• _Records shown_

..........

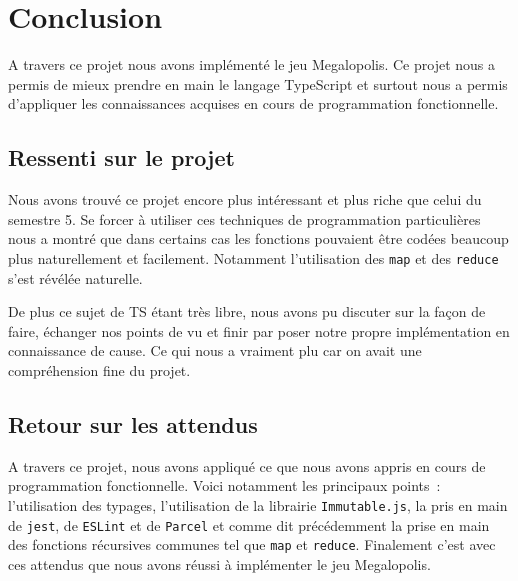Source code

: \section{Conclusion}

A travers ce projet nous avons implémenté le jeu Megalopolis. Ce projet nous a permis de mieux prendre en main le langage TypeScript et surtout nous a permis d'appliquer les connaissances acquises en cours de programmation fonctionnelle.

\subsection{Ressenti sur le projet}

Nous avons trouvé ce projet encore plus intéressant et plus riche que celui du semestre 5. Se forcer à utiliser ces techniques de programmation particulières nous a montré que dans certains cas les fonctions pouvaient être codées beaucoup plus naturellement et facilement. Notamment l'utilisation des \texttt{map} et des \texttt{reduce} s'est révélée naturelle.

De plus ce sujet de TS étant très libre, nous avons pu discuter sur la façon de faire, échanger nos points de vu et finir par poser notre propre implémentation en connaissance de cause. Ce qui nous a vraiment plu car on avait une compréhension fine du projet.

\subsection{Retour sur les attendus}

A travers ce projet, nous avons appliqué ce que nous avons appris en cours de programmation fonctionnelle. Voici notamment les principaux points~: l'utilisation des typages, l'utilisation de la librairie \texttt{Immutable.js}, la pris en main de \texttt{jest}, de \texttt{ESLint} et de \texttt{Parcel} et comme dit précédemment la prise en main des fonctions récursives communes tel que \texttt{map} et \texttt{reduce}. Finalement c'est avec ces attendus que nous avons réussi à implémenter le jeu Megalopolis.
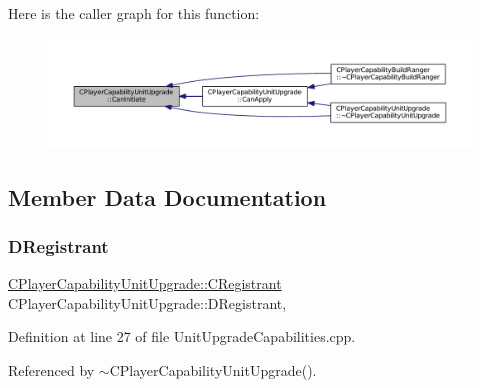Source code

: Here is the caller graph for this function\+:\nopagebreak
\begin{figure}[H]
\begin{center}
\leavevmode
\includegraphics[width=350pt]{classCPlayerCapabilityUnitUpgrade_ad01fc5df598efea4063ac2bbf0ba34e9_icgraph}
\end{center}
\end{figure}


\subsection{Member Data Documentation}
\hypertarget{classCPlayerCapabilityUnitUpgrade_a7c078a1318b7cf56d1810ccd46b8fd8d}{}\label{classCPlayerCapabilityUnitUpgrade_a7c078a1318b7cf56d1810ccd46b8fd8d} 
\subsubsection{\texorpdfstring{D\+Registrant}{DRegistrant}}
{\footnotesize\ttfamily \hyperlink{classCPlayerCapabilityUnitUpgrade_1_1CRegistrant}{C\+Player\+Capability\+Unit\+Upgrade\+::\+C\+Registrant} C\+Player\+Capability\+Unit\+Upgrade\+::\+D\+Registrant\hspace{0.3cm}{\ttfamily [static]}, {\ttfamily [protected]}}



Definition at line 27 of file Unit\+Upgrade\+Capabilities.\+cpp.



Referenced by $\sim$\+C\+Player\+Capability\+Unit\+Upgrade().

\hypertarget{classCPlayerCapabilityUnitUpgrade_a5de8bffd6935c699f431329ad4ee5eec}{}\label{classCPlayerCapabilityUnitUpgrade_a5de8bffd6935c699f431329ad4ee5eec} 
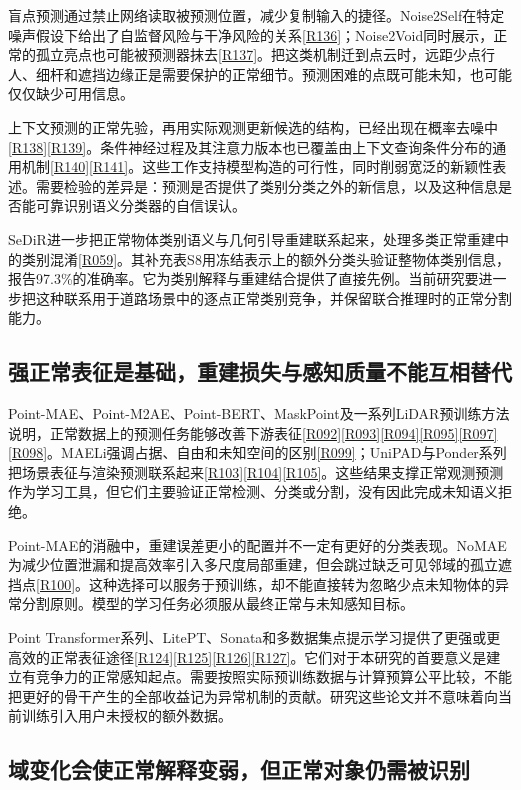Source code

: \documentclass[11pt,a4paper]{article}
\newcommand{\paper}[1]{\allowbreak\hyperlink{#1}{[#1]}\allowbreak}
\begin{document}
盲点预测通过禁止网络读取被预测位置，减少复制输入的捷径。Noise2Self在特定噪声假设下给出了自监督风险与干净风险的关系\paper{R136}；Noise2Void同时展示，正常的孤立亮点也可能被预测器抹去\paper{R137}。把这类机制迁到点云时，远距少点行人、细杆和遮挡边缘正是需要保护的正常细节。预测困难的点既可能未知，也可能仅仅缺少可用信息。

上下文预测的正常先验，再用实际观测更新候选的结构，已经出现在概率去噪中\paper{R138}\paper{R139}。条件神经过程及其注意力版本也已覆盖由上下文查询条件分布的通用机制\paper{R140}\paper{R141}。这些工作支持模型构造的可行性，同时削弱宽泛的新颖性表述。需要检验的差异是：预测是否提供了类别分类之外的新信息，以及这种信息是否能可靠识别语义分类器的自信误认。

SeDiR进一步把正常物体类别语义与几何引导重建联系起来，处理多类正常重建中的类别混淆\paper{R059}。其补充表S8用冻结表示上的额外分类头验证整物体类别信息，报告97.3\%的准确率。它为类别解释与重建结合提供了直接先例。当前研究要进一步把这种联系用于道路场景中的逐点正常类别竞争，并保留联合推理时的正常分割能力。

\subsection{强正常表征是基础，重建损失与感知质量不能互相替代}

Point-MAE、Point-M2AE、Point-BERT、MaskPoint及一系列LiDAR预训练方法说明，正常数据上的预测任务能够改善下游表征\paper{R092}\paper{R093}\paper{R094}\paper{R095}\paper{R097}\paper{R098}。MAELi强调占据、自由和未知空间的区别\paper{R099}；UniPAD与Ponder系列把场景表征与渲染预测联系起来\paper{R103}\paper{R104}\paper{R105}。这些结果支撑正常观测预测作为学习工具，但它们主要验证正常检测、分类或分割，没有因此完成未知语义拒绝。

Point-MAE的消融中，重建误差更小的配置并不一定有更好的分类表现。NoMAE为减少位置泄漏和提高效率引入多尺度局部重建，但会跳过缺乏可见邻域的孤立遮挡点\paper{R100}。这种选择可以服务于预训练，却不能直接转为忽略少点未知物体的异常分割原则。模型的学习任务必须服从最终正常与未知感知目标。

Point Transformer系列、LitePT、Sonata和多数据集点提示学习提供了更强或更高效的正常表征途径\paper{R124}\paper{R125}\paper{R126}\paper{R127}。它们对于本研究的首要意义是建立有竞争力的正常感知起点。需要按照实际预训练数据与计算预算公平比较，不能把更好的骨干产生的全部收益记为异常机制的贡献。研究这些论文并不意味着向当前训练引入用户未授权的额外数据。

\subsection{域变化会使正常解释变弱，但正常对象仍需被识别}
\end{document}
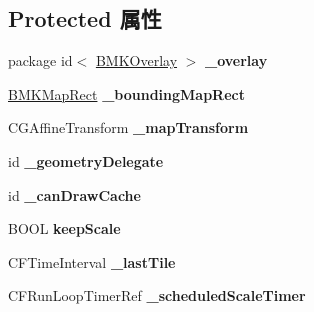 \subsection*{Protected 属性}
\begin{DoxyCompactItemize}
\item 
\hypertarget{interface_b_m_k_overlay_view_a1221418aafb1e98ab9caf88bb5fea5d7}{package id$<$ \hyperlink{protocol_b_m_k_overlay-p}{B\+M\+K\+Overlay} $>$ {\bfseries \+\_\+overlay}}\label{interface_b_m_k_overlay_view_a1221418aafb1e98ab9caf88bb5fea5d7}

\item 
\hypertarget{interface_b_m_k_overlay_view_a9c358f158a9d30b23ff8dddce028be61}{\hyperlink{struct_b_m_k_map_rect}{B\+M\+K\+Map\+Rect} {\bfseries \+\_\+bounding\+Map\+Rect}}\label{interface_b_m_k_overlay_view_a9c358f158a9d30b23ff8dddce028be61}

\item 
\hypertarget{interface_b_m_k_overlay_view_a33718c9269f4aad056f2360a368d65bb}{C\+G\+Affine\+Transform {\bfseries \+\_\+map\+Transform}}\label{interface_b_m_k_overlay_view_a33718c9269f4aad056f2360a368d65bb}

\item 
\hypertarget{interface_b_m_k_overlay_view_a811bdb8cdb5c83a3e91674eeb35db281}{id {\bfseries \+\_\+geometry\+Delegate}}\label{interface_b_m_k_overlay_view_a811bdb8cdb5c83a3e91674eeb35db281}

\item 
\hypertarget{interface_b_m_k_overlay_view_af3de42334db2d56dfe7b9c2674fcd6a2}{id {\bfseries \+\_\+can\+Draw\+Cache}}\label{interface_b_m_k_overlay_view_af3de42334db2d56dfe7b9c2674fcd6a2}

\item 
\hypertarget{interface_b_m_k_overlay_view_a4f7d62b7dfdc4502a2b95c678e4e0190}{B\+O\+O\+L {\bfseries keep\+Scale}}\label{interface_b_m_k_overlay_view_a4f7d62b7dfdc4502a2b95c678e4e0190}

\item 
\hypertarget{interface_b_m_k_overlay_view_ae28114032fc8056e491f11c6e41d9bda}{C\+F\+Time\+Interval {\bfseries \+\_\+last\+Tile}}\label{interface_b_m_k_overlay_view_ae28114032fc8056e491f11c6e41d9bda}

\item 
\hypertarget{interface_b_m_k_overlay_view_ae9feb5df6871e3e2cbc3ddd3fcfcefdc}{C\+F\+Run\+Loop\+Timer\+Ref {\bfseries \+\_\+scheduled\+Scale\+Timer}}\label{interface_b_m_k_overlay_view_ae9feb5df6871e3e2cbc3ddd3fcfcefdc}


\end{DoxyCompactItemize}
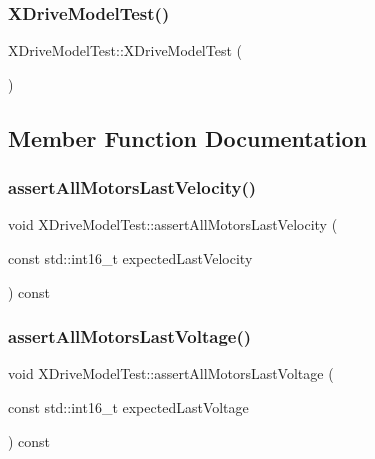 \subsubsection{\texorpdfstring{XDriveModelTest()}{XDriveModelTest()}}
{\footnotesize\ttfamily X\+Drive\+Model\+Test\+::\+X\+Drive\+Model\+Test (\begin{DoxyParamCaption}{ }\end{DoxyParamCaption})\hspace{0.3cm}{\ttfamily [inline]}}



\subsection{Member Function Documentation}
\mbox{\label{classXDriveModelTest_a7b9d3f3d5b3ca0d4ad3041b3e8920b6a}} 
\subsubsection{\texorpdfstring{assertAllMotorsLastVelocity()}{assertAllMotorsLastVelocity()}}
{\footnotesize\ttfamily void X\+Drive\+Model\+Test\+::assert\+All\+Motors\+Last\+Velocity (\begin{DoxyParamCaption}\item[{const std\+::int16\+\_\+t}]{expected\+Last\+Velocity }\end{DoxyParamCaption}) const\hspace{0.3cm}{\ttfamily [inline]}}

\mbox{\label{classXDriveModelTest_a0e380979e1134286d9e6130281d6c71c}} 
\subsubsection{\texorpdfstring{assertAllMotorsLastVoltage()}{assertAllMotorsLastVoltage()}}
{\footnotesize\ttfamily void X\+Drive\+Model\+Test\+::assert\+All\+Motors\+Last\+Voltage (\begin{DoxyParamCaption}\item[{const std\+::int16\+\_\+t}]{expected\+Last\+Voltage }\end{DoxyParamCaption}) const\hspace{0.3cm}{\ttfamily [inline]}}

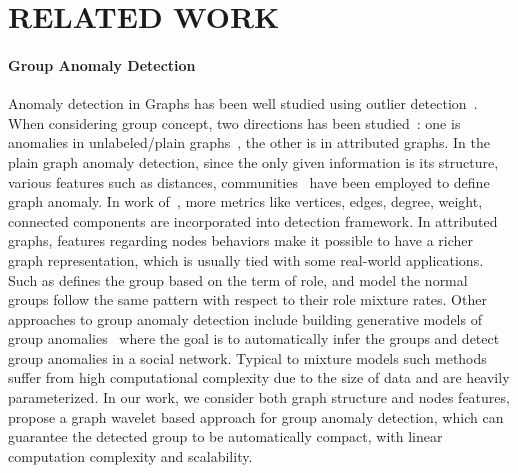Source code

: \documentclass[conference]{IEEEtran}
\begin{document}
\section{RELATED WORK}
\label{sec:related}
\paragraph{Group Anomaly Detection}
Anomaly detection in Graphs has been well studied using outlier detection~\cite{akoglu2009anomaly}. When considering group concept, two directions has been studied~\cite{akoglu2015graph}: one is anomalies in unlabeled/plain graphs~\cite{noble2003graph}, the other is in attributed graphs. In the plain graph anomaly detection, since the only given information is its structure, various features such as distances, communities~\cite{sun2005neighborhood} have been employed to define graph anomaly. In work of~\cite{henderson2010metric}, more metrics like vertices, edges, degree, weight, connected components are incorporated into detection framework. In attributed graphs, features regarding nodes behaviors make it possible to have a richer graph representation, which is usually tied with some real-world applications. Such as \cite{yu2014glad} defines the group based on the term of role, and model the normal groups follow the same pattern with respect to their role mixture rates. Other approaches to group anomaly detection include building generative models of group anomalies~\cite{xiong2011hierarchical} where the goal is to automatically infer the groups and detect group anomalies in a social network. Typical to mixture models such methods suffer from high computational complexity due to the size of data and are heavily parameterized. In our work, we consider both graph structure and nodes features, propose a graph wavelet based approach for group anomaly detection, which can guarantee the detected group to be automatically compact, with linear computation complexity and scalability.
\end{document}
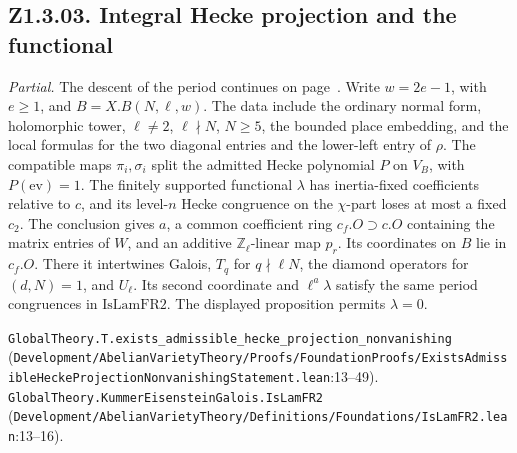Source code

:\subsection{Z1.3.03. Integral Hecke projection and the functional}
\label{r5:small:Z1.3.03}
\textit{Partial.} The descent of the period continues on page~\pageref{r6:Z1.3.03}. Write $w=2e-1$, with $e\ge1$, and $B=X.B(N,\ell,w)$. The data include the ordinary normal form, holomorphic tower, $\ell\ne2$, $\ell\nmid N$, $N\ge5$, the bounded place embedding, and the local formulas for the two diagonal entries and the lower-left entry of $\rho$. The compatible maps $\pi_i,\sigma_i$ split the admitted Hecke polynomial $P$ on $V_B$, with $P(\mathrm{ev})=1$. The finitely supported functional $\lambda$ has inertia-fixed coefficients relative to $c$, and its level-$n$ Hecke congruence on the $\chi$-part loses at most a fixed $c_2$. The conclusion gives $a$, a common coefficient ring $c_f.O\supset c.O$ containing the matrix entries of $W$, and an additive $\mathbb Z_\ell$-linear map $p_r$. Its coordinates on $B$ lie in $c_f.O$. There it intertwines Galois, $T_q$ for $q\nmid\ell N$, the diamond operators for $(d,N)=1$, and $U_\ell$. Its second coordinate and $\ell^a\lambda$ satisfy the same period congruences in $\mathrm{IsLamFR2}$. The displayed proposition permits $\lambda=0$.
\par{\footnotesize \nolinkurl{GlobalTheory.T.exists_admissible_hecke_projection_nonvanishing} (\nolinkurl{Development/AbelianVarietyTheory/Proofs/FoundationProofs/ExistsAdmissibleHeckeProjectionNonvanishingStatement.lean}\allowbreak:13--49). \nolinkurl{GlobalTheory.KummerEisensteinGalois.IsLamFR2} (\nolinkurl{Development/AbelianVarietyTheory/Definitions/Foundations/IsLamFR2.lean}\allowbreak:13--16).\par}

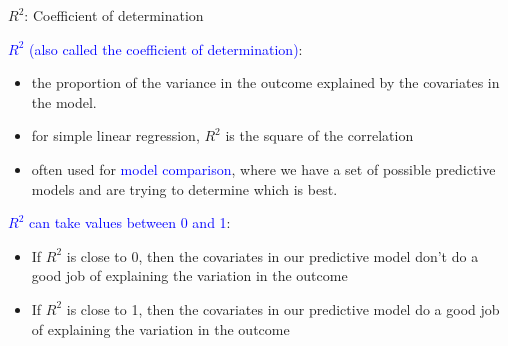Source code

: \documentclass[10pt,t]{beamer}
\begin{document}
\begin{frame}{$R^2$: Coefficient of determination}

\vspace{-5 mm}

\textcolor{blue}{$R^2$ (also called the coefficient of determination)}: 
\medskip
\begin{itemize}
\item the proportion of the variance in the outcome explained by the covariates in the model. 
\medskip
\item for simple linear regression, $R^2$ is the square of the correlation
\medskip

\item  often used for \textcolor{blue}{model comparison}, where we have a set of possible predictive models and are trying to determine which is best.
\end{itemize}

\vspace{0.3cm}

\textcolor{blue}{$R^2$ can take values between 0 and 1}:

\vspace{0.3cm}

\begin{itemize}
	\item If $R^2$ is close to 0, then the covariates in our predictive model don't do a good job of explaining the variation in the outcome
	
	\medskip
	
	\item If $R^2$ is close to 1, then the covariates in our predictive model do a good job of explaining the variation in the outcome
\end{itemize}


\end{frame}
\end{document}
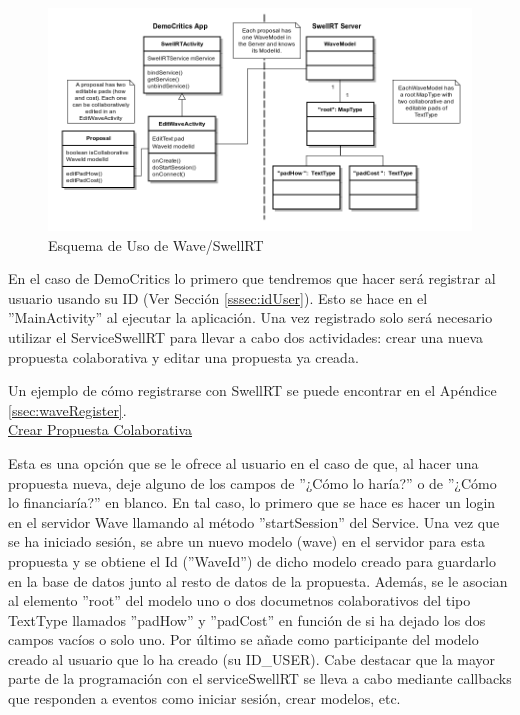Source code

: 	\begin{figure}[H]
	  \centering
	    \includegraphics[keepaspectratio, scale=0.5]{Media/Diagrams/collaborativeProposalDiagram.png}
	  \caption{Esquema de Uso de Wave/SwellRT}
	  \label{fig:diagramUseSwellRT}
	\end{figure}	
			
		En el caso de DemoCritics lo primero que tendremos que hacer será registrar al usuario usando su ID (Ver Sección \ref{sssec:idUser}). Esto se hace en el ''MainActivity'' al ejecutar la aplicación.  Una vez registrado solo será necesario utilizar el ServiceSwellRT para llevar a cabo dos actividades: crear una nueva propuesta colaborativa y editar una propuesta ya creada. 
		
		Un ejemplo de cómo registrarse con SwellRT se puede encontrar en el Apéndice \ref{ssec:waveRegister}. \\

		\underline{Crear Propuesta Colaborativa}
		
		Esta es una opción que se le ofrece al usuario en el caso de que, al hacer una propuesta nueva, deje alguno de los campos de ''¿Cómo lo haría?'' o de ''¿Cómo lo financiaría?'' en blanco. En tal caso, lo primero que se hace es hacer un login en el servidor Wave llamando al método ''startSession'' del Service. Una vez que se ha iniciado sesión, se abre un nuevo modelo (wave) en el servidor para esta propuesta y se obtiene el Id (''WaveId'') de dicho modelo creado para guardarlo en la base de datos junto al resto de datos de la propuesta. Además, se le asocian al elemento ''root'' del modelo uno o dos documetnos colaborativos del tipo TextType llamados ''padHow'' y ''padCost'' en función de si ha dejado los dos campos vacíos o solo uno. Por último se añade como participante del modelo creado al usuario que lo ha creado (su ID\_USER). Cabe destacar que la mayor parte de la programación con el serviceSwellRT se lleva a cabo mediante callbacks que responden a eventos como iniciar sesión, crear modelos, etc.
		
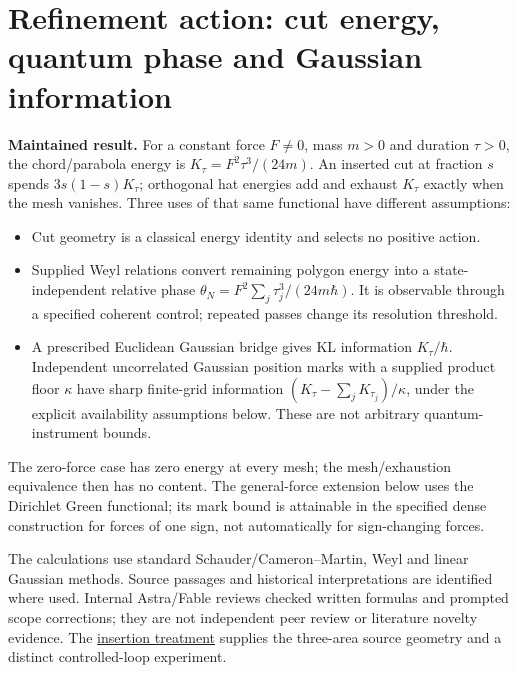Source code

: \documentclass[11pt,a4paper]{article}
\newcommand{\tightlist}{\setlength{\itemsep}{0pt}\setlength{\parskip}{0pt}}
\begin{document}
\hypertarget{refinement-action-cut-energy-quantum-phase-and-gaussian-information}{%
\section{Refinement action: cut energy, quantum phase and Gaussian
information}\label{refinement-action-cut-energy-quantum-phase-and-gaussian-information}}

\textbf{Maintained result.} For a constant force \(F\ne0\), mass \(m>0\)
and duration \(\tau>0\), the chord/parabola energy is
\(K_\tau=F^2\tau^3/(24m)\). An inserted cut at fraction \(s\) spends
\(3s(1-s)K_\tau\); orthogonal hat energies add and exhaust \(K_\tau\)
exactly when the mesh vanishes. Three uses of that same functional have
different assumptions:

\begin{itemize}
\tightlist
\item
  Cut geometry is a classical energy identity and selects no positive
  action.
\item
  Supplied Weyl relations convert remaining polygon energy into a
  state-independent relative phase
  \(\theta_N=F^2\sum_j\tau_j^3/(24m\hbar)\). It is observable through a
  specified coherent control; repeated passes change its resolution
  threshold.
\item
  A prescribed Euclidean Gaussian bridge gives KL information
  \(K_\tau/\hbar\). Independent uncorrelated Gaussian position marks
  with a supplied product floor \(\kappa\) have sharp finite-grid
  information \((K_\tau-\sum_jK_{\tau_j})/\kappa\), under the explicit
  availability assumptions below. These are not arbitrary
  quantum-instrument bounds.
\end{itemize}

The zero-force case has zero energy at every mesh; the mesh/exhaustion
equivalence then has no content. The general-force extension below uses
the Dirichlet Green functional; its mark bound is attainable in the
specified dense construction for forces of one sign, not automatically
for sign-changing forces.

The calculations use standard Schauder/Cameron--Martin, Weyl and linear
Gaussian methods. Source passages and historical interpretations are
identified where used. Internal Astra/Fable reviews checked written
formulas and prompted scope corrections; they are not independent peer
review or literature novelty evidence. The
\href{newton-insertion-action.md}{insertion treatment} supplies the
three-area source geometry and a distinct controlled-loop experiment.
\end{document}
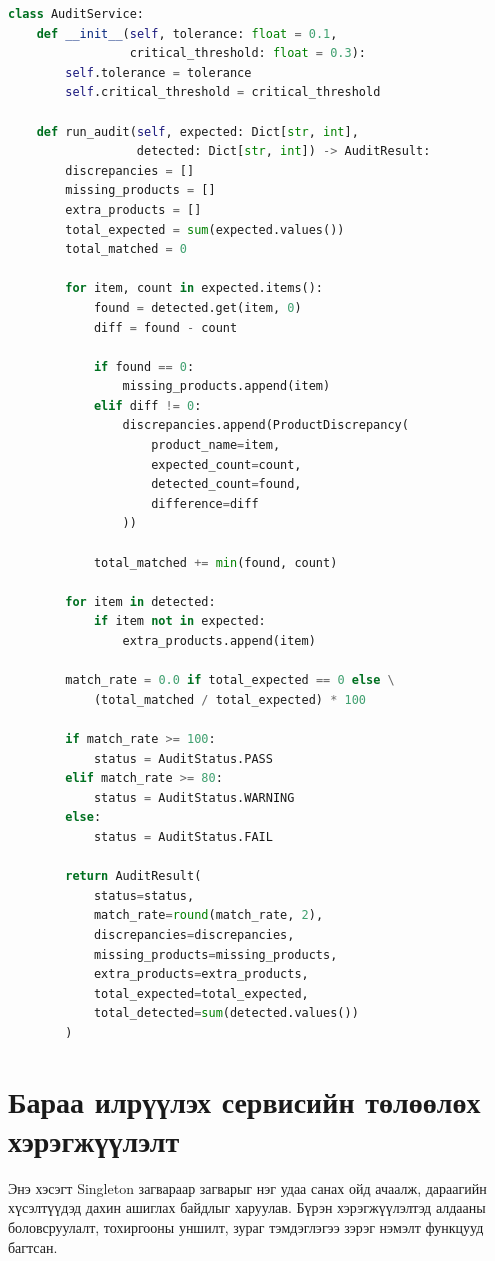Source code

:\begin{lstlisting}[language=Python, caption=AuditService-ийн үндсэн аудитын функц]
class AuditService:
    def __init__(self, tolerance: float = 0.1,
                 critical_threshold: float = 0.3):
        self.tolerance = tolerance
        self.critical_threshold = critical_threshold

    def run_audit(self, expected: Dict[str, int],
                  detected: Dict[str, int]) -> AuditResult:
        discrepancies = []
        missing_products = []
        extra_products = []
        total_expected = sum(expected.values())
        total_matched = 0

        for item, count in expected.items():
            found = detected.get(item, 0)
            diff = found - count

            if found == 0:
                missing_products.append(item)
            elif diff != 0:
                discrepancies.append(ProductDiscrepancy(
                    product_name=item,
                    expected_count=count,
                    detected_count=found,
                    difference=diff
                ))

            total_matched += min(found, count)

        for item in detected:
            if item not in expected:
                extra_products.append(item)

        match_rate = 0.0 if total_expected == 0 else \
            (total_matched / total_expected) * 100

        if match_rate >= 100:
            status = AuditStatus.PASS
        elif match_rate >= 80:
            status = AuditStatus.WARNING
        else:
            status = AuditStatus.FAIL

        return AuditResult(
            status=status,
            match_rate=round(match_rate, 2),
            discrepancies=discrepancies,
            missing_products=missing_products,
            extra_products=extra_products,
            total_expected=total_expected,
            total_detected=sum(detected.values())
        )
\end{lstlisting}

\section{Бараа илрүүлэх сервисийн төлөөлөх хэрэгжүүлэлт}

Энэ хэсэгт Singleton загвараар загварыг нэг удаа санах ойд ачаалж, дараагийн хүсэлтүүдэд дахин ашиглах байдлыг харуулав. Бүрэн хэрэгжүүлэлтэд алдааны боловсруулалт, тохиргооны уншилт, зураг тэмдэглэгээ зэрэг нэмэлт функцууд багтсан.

..........

• _Task goal_
Search the entries above for the word "predictive" and count the lines that hold it. Reply with only that number.

• _Response_
3